Adult Who Directed Assault of 14 Year Old High School Student Ordered to Pay over $479,000 in Damages
Reasons for judgment were published today by the BC Supreme Court, Vancouver Registry, assessing damages just over $479,000 following an assault by the then 45 year old Defendannt against a 14 year old Plaintiff.
In today’s case (Siegerist v. Tilton) the Plaintiff suffered serous injuries after an assault orchestrated by the Defendant. The circumstances of the beating were summarized as follows:
 On April 15, 2009, the plaintiff, Riley Siegerist, was assaulted moments after he left the grounds of his high school in Delta, B.C. to walk home. Mr. Siegerist was 14 years old and a grade 9 student at that time. Acting on the instruction of the defendant, Michael Tilton, two adult males, one or both wielding telescopic metal batons, jumped out of a vehicle driven by Mr. Tilton, ran after Mr. Siegerist, and physically assaulted him. When they paused at Mr. Tilton’s instruction, Mr. Siegerist was physically assaulted by Mr. Tilton’s eldest son, M.T. Mr. Tilton was approximately 45 years old at that time.
 When A.S., a student standing nearby, tried to prevent Mr. Tilton from joining in the assault, Mr. Tilton head-butted him. Indeed, according to Mr. Tilton, after his son assaulted Mr. Siegerist, Mr. Tilton walked over to Mr. Siegerist and said words to the effect, “Are we even now?”
The Defendant was criminally convicted of two counts of assault causing bodily harm. In the civil trial he unsuccessfully attempted to deny liability.
The assault caused serious physical and psychological injuries. In assessing global damages at just over $479,000 including non-pecuniary damages of $125,000 Mr. Justice Walker provided the following summary of the injuries:
 At the age of 14 years old, Mr. Siegerist sustained a disabling concussion, bruising and abrasions throughout his body, including his head, neck, and back, a mild traumatic brain injury (concussion), a fracture to his nose, black eyes, and soft tissue injuries to his neck and back. At 26 years old, he is now left with permanent ongoing chronic pain that in turn causes frequent, severe, disabling headaches (which are migranious in nature and about half of the time cause him to vomit), continues to affect his mood, and caused mental health injuries and symptoms. The battery has left him anxious and depressed, fearful for his safety and that of his family, hyper-vigilant, socially withdrawn, and caused him to suffer suicidal ideation and panic attacks.

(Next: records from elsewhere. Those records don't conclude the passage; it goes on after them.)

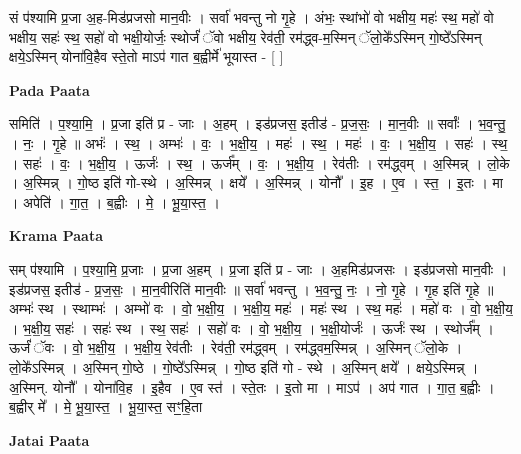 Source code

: \documentclass[17pt]{extarticle}
\begin{document}
सं प॑श्यामि प्र॒जा अ॒ह-मिड॑प्रजसो मान॒वीः । सर्वा॑ भवन्तु नो गृ॒हे । अंभः॒ स्थांभो॑ वो भक्षीय॒ महः॑ स्थ॒ महो॑ वो भक्षीय॒ सहः॑ स्थ॒ सहो॑ वो भक्षी॒योर्जः॒ स्थोर्जं॑ ॅवो भक्षीय॒ रेव॑ती॒ रम॑द्ध्व-म॒स्मिन् ॅलो॒के᳚ऽस्मिन् गो॒ष्ठे᳚ऽस्मिन् क्षये॒ऽस्मिन् योना॑वि॒हैव स्ते॒तो माऽप॑ गात ब॒ह्वीर्मे॑ भूयास्त - [ ] \newline

\textbf{Pada Paata} \newline

समिति॑ । प॒श्या॒मि॒ । प्र॒जा इति॑ प्र - जाः । अ॒हम् । इड॑प्रजस॒ इतीड॑ - प्र॒ज॒सः॒ । मा॒न॒वीः ॥ सर्वाः᳚ । भ॒व॒न्तु॒ । नः॒ । गृ॒हे ॥ अभंः॑ । स्थ॒ । अम्भः॑ । वः॒ । भ॒क्षी॒य॒ । महः॑ । स्थ॒ । महः॑ । वः॒ । भ॒क्षी॒य॒ । सहः॑ । स्थ॒ । सहः॑ । वः॒ । भ॒क्षी॒य॒ । ऊर्जः॑ । स्थ॒ । ऊर्ज᳚म् । वः॒ । भ॒क्षी॒य॒ । रेव॑तीः । रम॑द्ध्वम् । अ॒स्मिन्न् । लो॒के । अ॒स्मिन्न् । गो॒ष्ठ इति॑ गो-स्थे । अ॒स्मिन्न् । क्षये᳚ । अ॒स्मिन्न् । योनौ᳚ । इ॒ह । ए॒व । स्त॒ । इ॒तः । मा । अपेति॑ । गा॒त॒ । ब॒ह्वीः । मे॒ । भू॒या॒स्त॒ ।  \newline


\textbf{Krama Paata} \newline

सम् प॑श्यामि । प॒श्या॒मि॒ प्र॒जाः । प्र॒जा अ॒हम् । प्र॒जा इति॑ प्र - जाः । अ॒हमिड॑प्रजसः । इड॑प्रजसो मान॒वीः । इड॑प्रजस॒ इतीड॑ - प्र॒ज॒सः॒ । मा॒न॒वीरिति॑ मान॒वीः ॥ सर्वा॑ भवन्तु । भ॒व॒न्तु॒ नः॒ । नो॒ गृ॒हे । गृ॒ह इति॑ गृ॒हे ॥ अम्भः॑ स्थ । स्थाम्भः॑ । अम्भो॑ वः । वो॒ भ॒क्षी॒य॒ । भ॒क्षी॒य॒ महः॑ । महः॑ स्थ । स्थ॒ महः॑ । महो॑ वः । वो॒ भ॒क्षी॒य॒ । भ॒क्षी॒य॒ सहः॑ । सहः॑ स्थ । स्थ॒ सहः॑ । सहो॑ वः । वो॒ भ॒क्षी॒य॒ । भ॒क्षी॒योर्जः॑ । ऊर्जः॑ स्थ । स्थोर्ज᳚म् । ऊर्जं॑ ॅवः । वो॒ भ॒क्षी॒य॒ । भ॒क्षी॒य॒ रेव॑तीः । रेव॑ती॒ रम॑द्ध्वम् । रम॑द्ध्वम॒स्मिन्न् । अ॒स्मिन् ॅलो॒के । लो॒के᳚ऽस्मिन्न् । अ॒स्मिन् गो॒ष्ठे । गो॒ष्ठे᳚ऽस्मिन्न् । गो॒ष्ठ इति॑ गो - स्थे । अ॒स्मिन् क्षये᳚ । क्षये॒ऽस्मिन्न् । अ॒स्मिन्. योनौ᳚ । योना॑वि॒ह । इ॒हैव । ए॒व स्त॑ । स्ते॒तः । इ॒तो मा । माऽप॑ । अप॑ गात । गा॒त॒ ब॒ह्वीः । ब॒ह्वीर् मे᳚ । मे॒ भू॒या॒स्त॒ । भू॒या॒स्त॒ सꣳ॒॒हि॒ता \newline

\textbf{Jatai Paata} \newline
\end{document}
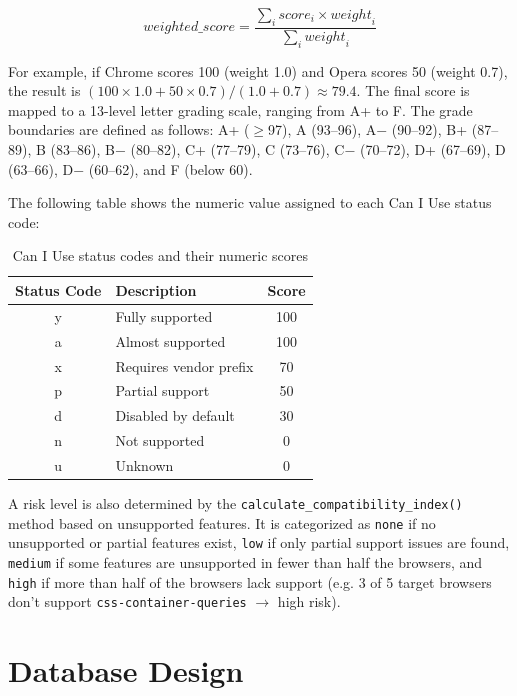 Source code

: \[
\mathit{weighted\_score} = \frac{\sum_i \mathit{score}_i \times \mathit{weight}_i}{\sum_i \mathit{weight}_i}
\]

For example, if Chrome scores 100 (weight 1.0) and Opera scores 50 (weight 0.7), the result is $(100 \times 1.0 + 50 \times 0.7) / (1.0 + 0.7) \approx 79.4$. The final score is mapped to a 13-level letter grading scale, ranging from A+ to F. The grade boundaries are defined as follows: A+ ($\geq$97), A (93--96), A$-$ (90--92), B+ (87--89), B (83--86), B$-$ (80--82), C+ (77--79), C (73--76), C$-$ (70--72), D+ (67--69), D (63--66), D$-$ (60--62), and F (below 60).

The following table shows the numeric value assigned to each Can I Use status code:

\begin{table}[H]
    \centering
    \begin{tabular}{|c|l|c|}
        \hline
        \textbf{Status Code} & \textbf{Description} & \textbf{Score} \\
        \hline \hline
        y & Fully supported & 100 \\
        \hline
        a & Almost supported & 100 \\
        \hline
        x & Requires vendor prefix & 70 \\
        \hline
        p & Partial support & 50 \\
        \hline
        d & Disabled by default & 30 \\
        \hline
        n & Not supported & 0 \\
        \hline
        u & Unknown & 0 \\
        \hline
    \end{tabular}
    \caption{Can I Use status codes and their numeric scores}
    \label{tab:status-scores}
\end{table}

A risk level is also determined by the \texttt{calculate\_compatibility\_index()} method based on unsupported features. It is categorized as \texttt{none} if no unsupported or partial features exist, \texttt{low} if only partial support issues are found, \texttt{medium} if some features are unsupported in fewer than half the browsers, and \texttt{high} if more than half of the browsers lack support (e.g. 3 of 5 target browsers don't support \texttt{css-container-queries} $\to$ high risk).

\section{Database Design}
\label{sec:database}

 I accept Mr. Siegerist’s evidence that the battery is etched in his memory. His psychological symptoms are akin to PTSD. His physical and psychological injuries have affected all aspects of his life. He no longer engages in sports, finds it painful to engage in rough play or physical activities with his young sons as well as in many daily and household activities, and refrains from participating in social events outside of his home with his wife and children as much as possible (which in turn puts an unwelcome burden on his marriage). His injuries have also adversely impacted his ability to work and earn income, past and future, and to carry out many household tasks.
 In my opinion, the facts of the case at bar are closer in nature to Crozier than Evans, particularly since Mr. Siegerist’s headaches have not improved, as they did in Evans by 60%. My findings concerning the Stapley factors are discussed in paras. 199-200 above. I assess $125,000 as a fair and appropriate award for non-pecuniary damages.